As Dale notes, an eternally accelerating observer in flat spacetime has an event horizon, the Rindler horizon, associated with them. It's different from a black hole event horizon in that it only has meaning for the accelerating observer, and if they ever stop accelerating there was never a horizon anyway.

I have not done any maths to support this, but I would expect a Rindler horizon to exist (at least in some circumstances) for an eternally accelerating observer in curved spacetime. If a black hole "passed through" the Rindler horizon then there would effectively be a single horizon that was some sort of union of the two surfaces, at least as far as the accelerating observer was concerned.

Of course, if the observer ever stops accelerating then there was never a Rindler horizon and the black hole's horizon is the only one present.

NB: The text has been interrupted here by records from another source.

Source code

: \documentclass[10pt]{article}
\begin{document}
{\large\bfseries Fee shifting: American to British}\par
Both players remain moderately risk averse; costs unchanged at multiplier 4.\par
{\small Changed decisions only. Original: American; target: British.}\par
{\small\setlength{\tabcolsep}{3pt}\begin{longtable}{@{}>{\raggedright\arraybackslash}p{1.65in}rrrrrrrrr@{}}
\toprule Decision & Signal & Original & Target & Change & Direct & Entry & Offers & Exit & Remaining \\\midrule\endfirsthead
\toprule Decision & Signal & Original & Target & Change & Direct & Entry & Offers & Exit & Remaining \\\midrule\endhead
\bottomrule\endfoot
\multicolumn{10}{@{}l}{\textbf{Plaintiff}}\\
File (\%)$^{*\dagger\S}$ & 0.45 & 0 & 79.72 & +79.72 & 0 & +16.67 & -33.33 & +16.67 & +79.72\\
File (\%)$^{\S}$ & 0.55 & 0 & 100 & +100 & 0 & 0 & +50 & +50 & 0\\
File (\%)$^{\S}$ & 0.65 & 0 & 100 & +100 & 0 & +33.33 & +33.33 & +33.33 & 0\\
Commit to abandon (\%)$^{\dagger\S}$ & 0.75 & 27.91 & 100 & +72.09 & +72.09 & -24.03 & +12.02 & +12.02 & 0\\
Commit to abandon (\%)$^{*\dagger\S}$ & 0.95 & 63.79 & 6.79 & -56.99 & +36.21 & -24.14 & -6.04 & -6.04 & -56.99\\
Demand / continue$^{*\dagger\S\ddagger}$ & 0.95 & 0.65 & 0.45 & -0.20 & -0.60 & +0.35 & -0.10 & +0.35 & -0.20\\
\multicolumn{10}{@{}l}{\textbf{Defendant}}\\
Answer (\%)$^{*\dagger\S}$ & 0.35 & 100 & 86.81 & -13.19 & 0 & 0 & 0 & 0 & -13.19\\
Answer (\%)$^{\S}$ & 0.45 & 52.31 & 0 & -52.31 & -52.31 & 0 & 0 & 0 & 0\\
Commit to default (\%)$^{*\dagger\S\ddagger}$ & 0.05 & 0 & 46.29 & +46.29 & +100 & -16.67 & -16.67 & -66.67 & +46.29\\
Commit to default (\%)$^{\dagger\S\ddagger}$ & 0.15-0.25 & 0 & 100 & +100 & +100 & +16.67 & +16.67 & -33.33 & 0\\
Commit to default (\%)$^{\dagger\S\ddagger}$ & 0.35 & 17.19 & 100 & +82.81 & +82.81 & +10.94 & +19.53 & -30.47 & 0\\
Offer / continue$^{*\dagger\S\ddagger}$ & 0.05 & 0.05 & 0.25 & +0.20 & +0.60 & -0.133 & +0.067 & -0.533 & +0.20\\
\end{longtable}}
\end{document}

So i think the answer is "no" in practice and "kind of" in an idealised eternal case.
 
awardr said:
if I am normally accelerating, I should observe an event horizon shifted as compared to a non-accelerating observer. Is this correct?

No. There will be a horizon associated with you, but it is not an event horizon. See below.

Ibix said:
As Dale notes, an eternally accelerating observer in flat spacetime has an event horizon, the Rindler horizon, associated with them.

No, as @Dale specifically noted, the Rindler horizon is not an event horizon. In more technical language, it is not the boundary of a region that cannot send light signals to infinity.

The event horizon of a black hole is the boundary of such a region. And since whether or not light signals can reach infinity from a given event is an observer-independent invariant, the event horizon of a black hole, unlike a Rindler horizon, is the same for all observers.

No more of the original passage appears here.